Read the data below. Every line holding the string "dark" must be copied.
[[ RECORD EXCERPTS, beginning ]]
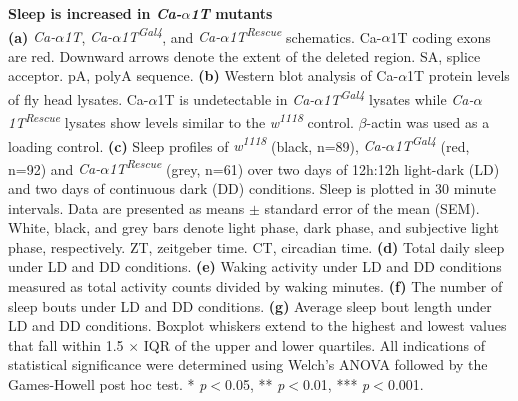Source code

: \label{fig:3}
\textbf{Sleep is increased in \emph{Ca-$\alpha$1T} mutants}
\\
\textbf{(a)} \emph{Ca-$\alpha$1T}, \emph{Ca-$\alpha$1T\textsuperscript{Gal4}}, and \emph{Ca-$\alpha$1T\textsuperscript{Rescue}} schematics. 
Ca-$\alpha$1T coding exons are red.
Downward arrows denote the extent of the deleted region.
SA, splice acceptor.
pA, polyA sequence.  
\textbf{(b)} Western blot analysis of Ca-$\alpha$1T protein levels of fly head lysates.
Ca-$\alpha$1T is undetectable in \emph{Ca-$\alpha$1T\textsuperscript{Gal4}} lysates while \emph{Ca-$\alpha$1T\textsuperscript{Rescue}} lysates show levels similar to the \emph{w\textsuperscript{1118}} control.
$\beta$-actin was used as a loading control.
\textbf{(c)} Sleep profiles of \emph{w\textsuperscript{1118}} (black, n=89), \emph{Ca-$\alpha$1T\textsuperscript{Gal4}} (red, n=92) and \emph{Ca-$\alpha$1T\textsuperscript{Rescue}}  (grey, n=61) over two days of 12h:12h light-dark (LD) and two days of continuous dark (DD) conditions.
Sleep is plotted in 30 minute intervals.
Data are presented as means $\pm$ standard error of the mean (SEM).
White, black, and grey bars denote light phase, dark phase, and subjective light phase, respectively.
ZT, zeitgeber time.
CT, circadian time.
\textbf{(d)} Total daily sleep under LD and DD conditions.
\textbf{(e)} Waking activity under LD and DD conditions measured as total activity counts divided by waking minutes.
\textbf{(f)} The number of sleep bouts under LD and DD conditions.
\textbf{(g)} Average sleep bout length under LD and DD conditions.
Boxplot whiskers extend to the highest and lowest values that fall within 1.5 $\times$ IQR of the upper and lower quartiles.
All indications of statistical significance were determined using Welch's ANOVA followed by the Games-Howell post hoc test.
* \emph{p}$<$0.05, ** \emph{p}$<$0.01, *** \emph{p}$<$0.001.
[[ RECORD EXCERPTS, end ]]
• _SOLUTION TO THIS EXERCISE_:
\textbf{(c)} Sleep profiles of \emph{w\textsuperscript{1118}} (black, n=89), \emph{Ca-$\alpha$1T\textsuperscript{Gal4}} (red, n=92) and \emph{Ca-$\alpha$1T\textsuperscript{Rescue}}  (grey, n=61) over two days of 12h:12h light-dark (LD) and two days of continuous dark (DD) conditions.
White, black, and grey bars denote light phase, dark phase, and subjective light phase, respectively.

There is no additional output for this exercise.